Fenster writes:
I wrote previously of my respect for the way Michael Lind parses our current situation. As I noted Lind sometimes appears to tilt right and other times left, suggesting an Andrew Sullivan-like tippy brilliance. But whereas Sullivan really does switch sides, at least in matters political, Lind is pretty constant in his worldview. The apparent tippiness in his opinions is a function of the tippiness of the world around him.
Divisions such as right/left, liberal/conservative and Democrat/Republican push us to view the world in binary terms that are not built on ideas and principles but things like power, coalitions and the need for coherent doctrine in our various Big Tents. And we are expected to align ourselves with whatever binary choice is on offer.

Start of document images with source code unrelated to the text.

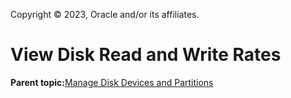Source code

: Copyright © 2023, Oracle and/or its affiliates.

# View Disk Read and Write Rates

**Parent topic:**[Manage Disk Devices and Partitions](../topics/cockpit-partition.md)

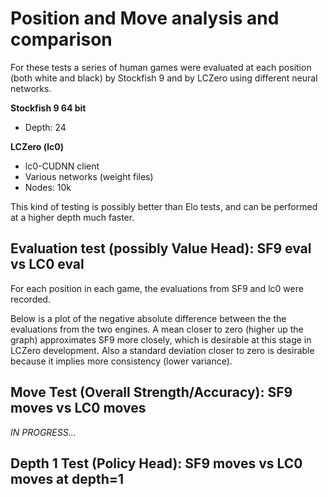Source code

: # Position and Move analysis and comparison

For these tests a series of human games were evaluated at each position (both white and black) by Stockfish 9 and by LCZero using different neural networks.

**Stockfish 9 64 bit**
- Depth: 24

**LCZero (lc0)**
- lc0-CUDNN client
- Various networks (weight files)
- Nodes: 10k

This kind of testing is possibly better than Elo tests, and can be performed at a higher depth much faster.

## Evaluation test (possibly Value Head): SF9 eval vs LC0 eval

For each position in each game, the evaluations from SF9 and lc0 were recorded.

Below is a plot of the negative absolute difference between the the evaluations from the two engines. A mean closer to zero (higher up the graph) approximates SF9 more closely, which is desirable at this stage in LCZero development. Also a standard deviation closer to zero is desirable because it implies more consistency (lower variance).

<img src="https://raw.githubusercontent.com/Neurodynasoft/LCZero-Tools/master/EvaluationTests/EvalComparison.png"  alt=""   style="float: left; margin-right: 10px;" />

## Move Test (Overall Strength/Accuracy): SF9 moves vs LC0 moves

*IN PROGRESS...*

## Depth 1 Test (Policy Head): SF9 moves vs LC0 moves at depth=1
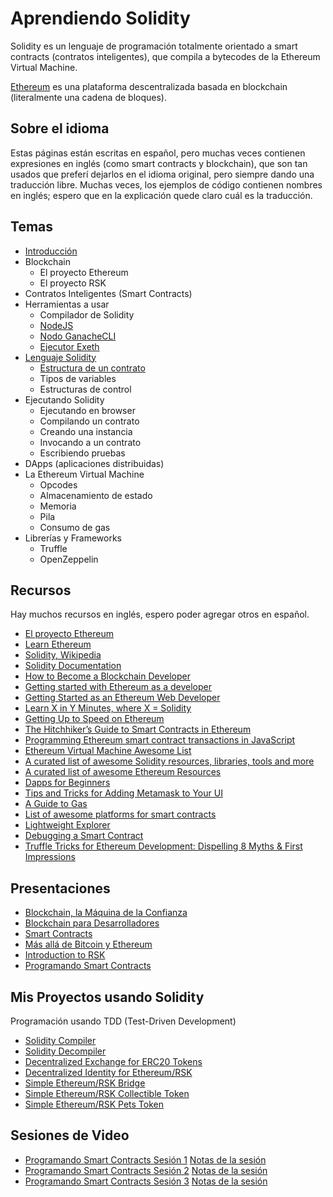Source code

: # Aprendiendo Solidity

Solidity es un lenguaje de programación totalmente orientado a smart contracts (contratos inteligentes), que
compila a bytecodes de la Ethereum Virtual Machine.

[Ethereum](https://ethereum.org) es una plataforma descentralizada basada en blockchain (literalmente una cadena de
bloques).

## Sobre el idioma

Estas páginas están escritas en español, pero muchas veces contienen expresiones en inglés (como smart contracts y
blockchain), que son tan usados que preferí dejarlos en el idioma original, pero siempre dando una
traducción libre. Muchas veces, los ejemplos de código contienen nombres en inglés; espero que en
la explicación quede claro cuál es la traducción.

## Temas

- [Introducción](https://github.com/ajlopez/AprendiendoSolidity/blob/master/Introduction.md)
- Blockchain
    - El proyecto Ethereum
    - El proyecto RSK	
- Contratos Inteligentes (Smart Contracts)
- Herramientas a usar
	- Compilador de Solidity
	- [NodeJS](https://github.com/ajlopez/AprendiendoSolidity/blob/master/NodeJS.md)
	- [Nodo GanacheCLI](https://github.com/ajlopez/AprendiendoSolidity/blob/master/GanacheCLI.md)
	- [Ejecutor Exeth](https://github.com/ajlopez/AprendiendoSolidity/blob/master/Exeth.md)
- [Lenguaje Solidity](https://github.com/ajlopez/AprendiendoSolidity/blob/master/Solidity.md)
    - [Estructura de un contrato](https://github.com/ajlopez/AprendiendoSolidity/blob/master/ContractStructure.md)
    - Tipos de variables
    - Estructuras de control
- Ejecutando Solidity
    - Ejecutando en browser
    - Compilando un contrato
    - Creando una instancia
    - Invocando a un contrato
    - Escribiendo pruebas
- DApps (aplicaciones distribuidas)
- La Ethereum Virtual Machine
    - Opcodes
    - Almacenamiento de estado
    - Memoria
    - Pila
    - Consumo de gas
- Librerías y Frameworks
    - Truffle
    - OpenZeppelin

## Recursos

Hay muchos recursos en inglés, espero poder agregar otros en español.

- [El proyecto Ethereum](https://ethereum.org/)
- [Learn Ethereum](https://ethereum.network/learn)
- [Solidity, Wikipedia](https://en.wikipedia.org/wiki/Solidity)
- [Solidity Documentation](http://solidity.readthedocs.io/en/develop/)
- [How to Become a Blockchain Developer](https://medium.com/better-programming/how-to-become-a-blockchain-developer-7a6d643d1d4d)
- [Getting started with Ethereum as a developer](https://medium.com/bcgdv-engineering/getting-started-with-ethereum-as-a-developer-af20d78c49f)
- [Getting Started as an Ethereum Web Developer](https://hackernoon.com/getting-started-as-an-ethereum-web-developer-9a2a4ab47baf)
- [Learn X in Y Minutes, where X = Solidity](https://learnxinyminutes.com/docs/solidity/)
- [Getting Up to Speed on Ethereum](https://medium.com/@mattcondon/getting-up-to-speed-on-ethereum-63ed28821bbe)
- [The Hitchhiker’s Guide to Smart Contracts in Ethereum](https://blog.zeppelin.solutions/the-hitchhikers-guide-to-smart-contracts-in-ethereum-848f08001f05)
- [Programming Ethereum smart contract transactions in JavaScript](https://tokenmarket.net/blog/creating-ethereum-smart-contract-transactions-in-client-side-javascript/)
- [Ethereum Virtual Machine Awesome List](https://github.com/pirapira/awesome-ethereum-virtual-machine)
- [A curated list of awesome Solidity resources, libraries, tools and more](https://github.com/bkrem/awesome-solidity)
- [A curated list of awesome Ethereum Resources](http://awesome-ethereum.com/)
- [Dapps for Beginners](https://dappsforbeginners.wordpress.com)
- [Tips and Tricks for Adding Metamask to Your UI](https://hackernoon.com/tips-and-tricks-for-adding-metamask-to-your-ui-32728b437194)
- [A Guide to Gas](https://media.consensys.net/a-guide-to-gas-12b40d03605d)
- [List of awesome platforms for smart contracts](https://github.com/Overtorment/awesome-smart-contracts)
- [Lightweight Explorer](https://github.com/etherparty/explorer)
- [Debugging a Smart Contract](https://truffleframework.com/tutorials/debugging-a-smart-contract)
- [Truffle Tricks for Ethereum Development: Dispelling 8 Myths & First Impressions](https://medium.com/@timothyjcoulter/truffle-tricks-for-ethereum-development-dispelling-8-myths-first-impressions-880f66bf3320)

## Presentaciones

- [Blockchain, la Máquina de la Confianza](https://docs.google.com/presentation/d/1lTwEmH__qaJTLcSx1iyUM3VsGEFBJ4zFCssXrpt9j1A)
- [Blockchain para Desarrolladores](https://docs.google.com/presentation/d/1TBwl2aXjYH5lTgqoKVdDb_VAvEjhiNLBc8RNComXup8)
- [Smart Contracts](https://docs.google.com/presentation/d/16dw66tjzUs1bQ5y5rDCQ1MnkZXSfXUiu-cNDMmG9tC4)
- [Más allá de Bitcoin y Ethereum](https://docs.google.com/presentation/d/1DouPDO1LZF2RiESnemmD6OLZ8YbX2Re0Jip4NjELsg4)
- [Introduction to RSK](https://docs.google.com/presentation/d/1f7avYHnTOhLh9WMw6GKpKagltjqNgcwS0rQPlbHcgII)
- [Programando Smart Contracts](https://docs.google.com/presentation/d/1N0dbw1TGV0xcmTo1p1HNly7lauEQIs86kjVzd4InQ2I/edit#slide=id.g59b2445cbd_0_6)

## Mis Proyectos usando Solidity

Programación usando TDD (Test-Driven Development)

- [Solidity Compiler](https://github.com/ajlopez/SolidityCompiler)
- [Solidity Decompiler](https://github.com/ajlopez/Yasold)
- [Decentralized Exchange for ERC20 Tokens](https://github.com/ajlopez/Dexert)
- [Decentralized Identity for Ethereum/RSK](https://github.com/ajlopez/Idener)
- [Simple Ethereum/RSK Bridge](https://github.com/ajlopez/EthBridge)
- [Simple Ethereum/RSK Collectible Token](https://github.com/ajlopez/EthCollectible)
- [Simple Ethereum/RSK Pets Token](https://github.com/ajlopez/EthPets)

## Sesiones de Video

- [Programando Smart Contracts Sesión 1](https://www.youtube.com/watch?v=GMa8_pGr28Y) [Notas de la sesión](https://github.com/ajlopez/AprendiendoSolidity/blob/master/SM01.md)
- [Programando Smart Contracts Sesión 2](https://www.youtube.com/watch?v=TtuVvZeg8E4) [Notas de la sesión](https://github.com/ajlopez/AprendiendoSolidity/blob/master/SM02.md)
- [Programando Smart Contracts Sesión 3](https://www.youtube.com/watch?v=0MkzRRUXOcM) [Notas de la sesión](https://github.com/ajlopez/AprendiendoSolidity/blob/master/SM03.md)

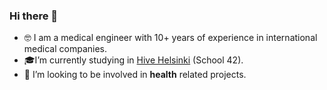 ### Hi there 👋

- 🤓 I am a medical engineer with 10+ years of experience in international medical companies.
- 🎓I’m currently studying in [Hive Helsinki](https://www.hive.fi/en/) (School 42). 
- 💊 I’m looking to be involved in **health** related projects.

<!--
**AntonKilk/AntonKilk** is a ✨ _special_ ✨ repository because its `README.md` (this file) appears on your GitHub profile.

Here are some ideas to get you started:

- 🔭 I’m currently working on ...
- 🌱 I’m currently learning ...
- 👯 I’m looking to collaborate on ...
- 🤔 I’m looking for help with ...
- 💬 Ask me about ...
- 📫 How to reach me: ...
- 😄 Pronouns: ...
- ⚡ Fun fact: ...
-->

In actual fact people are free to believe what they damn well please. And when they do and do it well, as Lind does, their opinions are not bound by the binary strictures that are expected to define our identities. Individuals may hold numerous contradictions but it is hardly the case that they must hold more contradictions than the allegedly coherent systems that we are to live by. It is no wonder that his ideas appear to be veering back and forth. Lind’s thinking is actually pretty constant but swirling artifacts of power create an optical illusion of movement.
Lind is at it again, publishing what is to my mind one of the more brilliant essays I have read in quite a long time. It is “Classless Utopias versus Class Compromise”, and it appears in the most recent issue of American Affairs. American Affairs is more or less behind a paywall but I believe most visitors are permitted a certain amount a free reading each month, and I highly encourage you to track the article down and read it if you can. Here is a link to the article that may work for you.
Lind starts by poking at the concept of class. In his view the concept of class by its nature must consist of both “functional and nepotistic aspects.” That is, a class will consist of individuals and families who are “disproportionately likely to work in certain vocations” but who are also “disproportionately likely to marry and have children with one another.”
(Note that Lind does not bring in the genetic component that is in the air at present. Under that view one might not only have functional and nepotistic aspects to class but a genetic one as well, as with, say, potential genetic differences baked into the long history of intermarriage within the Indian caste system. This is a missing aspect that might have been woven into the discussion but its absence does not undermine where Lind goes with his policy ideas, as we will see.)
Americans like to think of themselves in classless terms, hostile to anything as rigid as the Indian caste system and suspicious of British snootiness—at least as long as we are not watching Downton Abbey or a royal wedding. But as Lind points out “(m)ost if not all stable societies have had some sort of enduring class divide between upper-class and lower-class families.”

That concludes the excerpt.